First of all remember Eva's comments in "Skammen" that sometimes she felt that she was living somebody else's dream? Bergman might be hinting that this was Anna's(from "En Passion") dream. I am of the viewpoint that "Skammen" (altough it is perfectly solid on its own) is an expression of the deep subconscious shame and longing that Anna feels after the death of her family. I could not help but gaping in awe at the surreal and abstract atmosphere in "Skammen", but at the same time it reinforced (even before seeing "En passion") my idea that the whole movie was a dream.

Anna dream's (in "En passion") that she is "all alone by the side of the road, longing for someone to hold their arms around her, but she knew that would never happen again". This to me, is her mind trying to process the feelings she endured in the hours she waited by the road side after the car accident. These feelings manifested themself in her dream, and the result is what we see as the movie "Skammen".

I don't think the other connections like the boat, the same clothes, the burning houses in the background, the execution and the "refugees" are a conicidence. Bergman very intentionally put all the evidence there for us to make the connection. Although my interpretation may be way off, there is definately a connection.

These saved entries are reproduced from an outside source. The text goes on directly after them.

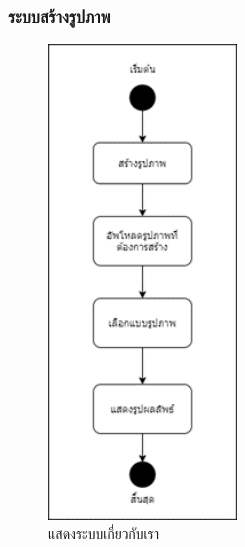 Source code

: \documentclass[12pt,oneside,openright,a4paper]{cpe-thai-project}
\begin{document}
\subsubsection{ระบบสร้างรูปภาพ}
\begin{figure}[!h]
  \centering
  \includegraphics[width=5cm]{./image/ad-createPic.png}
  \caption{แสดงระบบเกี่ยวกับเรา}
  \label{fig:ad-createPic}
\end{figure}
\end{document}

One thing about those two movies which really sends a chill down my spine is the last lines. They both seem so mysterious, almost as if they hold the key to some connection, some deeper understanding of the movie...or contains a message in itself. They are so abstract and seriously made me ponder as to the meaning of their placement.
Someone mentioned above that "This time his name was Andreas Winkelman" refers to "Skammen" in the sense that this time he is not Jan(?). I find it highly interesting and plausible. The last lines from "Skammen" though, completely eludes me. It is also probably something most people have experienced in a dream: The compelling sense that you have forgotten something important, but you don't know what it was.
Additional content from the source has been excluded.